#### TASK OBJECTIVE:
Select, from the data, each line where "Knopf" occurs.

#### Rendered images with source text:
- - - - -
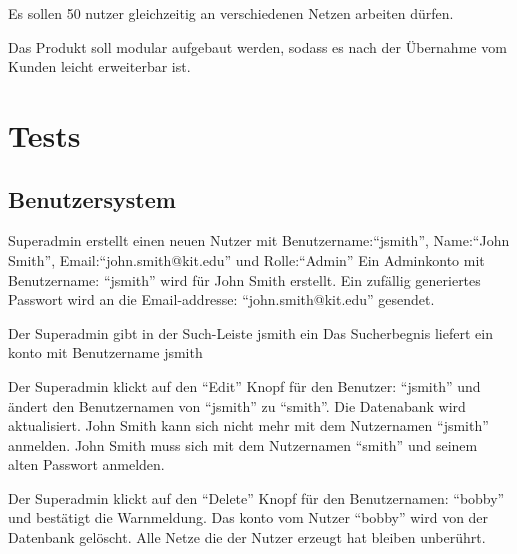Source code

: \documentclass[parskip=full,11pt,twoside]{scrartcl}
\begin{document}

Es sollen 50 \Gls{nutzer} gleichzeitig an verschiedenen Netzen arbeiten dürfen. 


Das Produkt soll \gls{modular} aufgebaut werden, sodass es nach der Übernahme vom Kunden leicht erweiterbar ist. 

\section{Tests}


\subsection{Benutzersystem}


{Superadmin erstellt einen neuen Nutzer mit Benutzername:\enquote{jsmith}, Name:\enquote{John Smith}, Email:\enquote{john.smith@kit.edu} und Rolle:\enquote{Admin}}
{Ein Adminkonto mit Benutzername: \enquote{jsmith} wird für John Smith erstellt. Ein zufällig generiertes Passwort wird an die Email-addresse: \enquote{john.smith@kit.edu} gesendet.}

{Der Superadmin gibt in der Such-Leiste jsmith ein}
{Das Sucherbegnis liefert ein \Gls{konto} mit Benutzername jsmith}

{Der Superadmin klickt auf den \enquote{Edit} Knopf für den Benutzer: \enquote{jsmith} und ändert den Benutzernamen von \enquote{jsmith} zu \enquote{smith}.}
{Die Datenabank wird aktualisiert. John Smith kann sich nicht mehr mit dem Nutzernamen \enquote{jsmith} anmelden. John Smith muss sich mit dem Nutzernamen \enquote{smith} und seinem alten Passwort anmelden.}

{Der Superadmin klickt auf den \enquote{Delete} Knopf für den Benutzernamen: \enquote{bobby} und bestätigt die Warnmeldung.}
{Das \Gls{konto} vom Nutzer \enquote{bobby} wird von der Datenbank gelöscht. Alle Netze die der Nutzer erzeugt hat bleiben unberührt.}
\end{document}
- - - - -
#### OUTPUT FOR THIS TASK:
{Der Superadmin klickt auf den \enquote{Edit} Knopf für den Benutzer: \enquote{jsmith} und ändert den Benutzernamen von \enquote{jsmith} zu \enquote{smith}.}
{Der Superadmin klickt auf den \enquote{Delete} Knopf für den Benutzernamen: \enquote{bobby} und bestätigt die Warnmeldung.}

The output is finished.